Le groupe de héros se rassembla à côté du braséro doré qui brûlait dans la salle du gisant. Il découvrirent rapidement la présence de la lettre D, gravée dans le métal.
« Divination est au centre, marmonna Ginger.
- Pardon ? demanda Aldéir, qui pensait que la barde venait de lui parler.
- Non je disais, divination est au centre. C'est ce qui était écrit sur le parchemin. Si nous avons raison et que la lettre D correspond à divination, alors ce brasero est censé être au centre …
- Et donc il y a surement d'autre pièces dissimulés derrière les murs, compléta l'elfe.
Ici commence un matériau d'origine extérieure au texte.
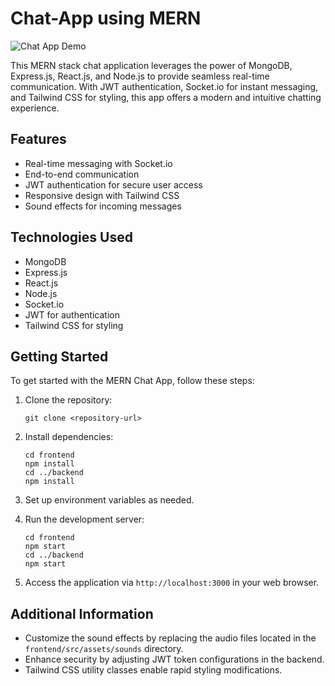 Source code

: # Chat-App using MERN

![Chat App Demo](Overview.png)

This MERN stack chat application leverages the power of MongoDB, Express.js, React.js, and Node.js to provide seamless real-time communication. With JWT authentication, Socket.io for instant messaging, and Tailwind CSS for styling, this app offers a modern and intuitive chatting experience. 

## Features

- Real-time messaging with Socket.io
- End-to-end communication
- JWT authentication for secure user access
- Responsive design with Tailwind CSS
- Sound effects for incoming messages

## Technologies Used

- MongoDB
- Express.js
- React.js
- Node.js
- Socket.io
- JWT for authentication
- Tailwind CSS for styling

## Getting Started

To get started with the MERN Chat App, follow these steps:

1. Clone the repository:

   ```
   git clone <repository-url>
   ```

2. Install dependencies:

   ```
   cd frontend
   npm install
   cd ../backend
   npm install
   ```

3. Set up environment variables as needed.

4. Run the development server:

   ```
   cd frontend
   npm start
   cd ../backend
   npm start
   ```

5. Access the application via `http://localhost:3000` in your web browser.

## Additional Information

- Customize the sound effects by replacing the audio files located in the `frontend/src/assets/sounds` directory.
- Enhance security by adjusting JWT token configurations in the backend.
- Tailwind CSS utility classes enable rapid styling modifications.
- Je peux casser les murs avec ma hache si vous voulez, proposa Gurda avec un grand sourire.
- Je pense que ce ne sera pas nécessaire, répondit Ginger. Magnus a certainement pensé à cela lorsqu'il a fait construire le mausolée.
- Ça a pas été construit ça, corrigea Gurda. C'est de la magie qui a fait ça, parole de nain !
- Alors il doit y avoir des passages secrets, conclut Pater. Nous devrions fouiller la pièce. »
Ils se mirent donc à inspecter les moindres recoins. Aldéir observa le gisant et essaya de déplacer la plaque de pierre. Celle-ci ne bougea pas d'un pouce, même avec l'aide d'Akan. En examinant de plus près le cercueil de pierre, Aldéir y découvrit une inscription étrange :
« Ce cadet devint devin en vain et céda. »
Ne trouvant pas de mécanismes particuliers au niveau du gisant, les deux rôdeurs décidèrent d'inspecter les murs.
« Venez voir ! cria Ginger. Les bougeoires au murs ! Je pense que ce sont des leviers. »
La barde se trouvait à proximité de l'entrée de la salle. Tous se rassemblèrent à côté d'elle et observèrent les morceau de fer que leur montrait Ginger. Il y en avait quatre au total, deux sur le mur inférieur, de chaque côté du couloir par lequel ils étaient entrés, et deux autres sur les murs gauche et droite. La naine s'approcha du bougeoir le plus à gauche et tira dessus, comme sur un levier. Celui-ci pivota sans la moindre résistance et un crissement se fit entendre derrière le mur.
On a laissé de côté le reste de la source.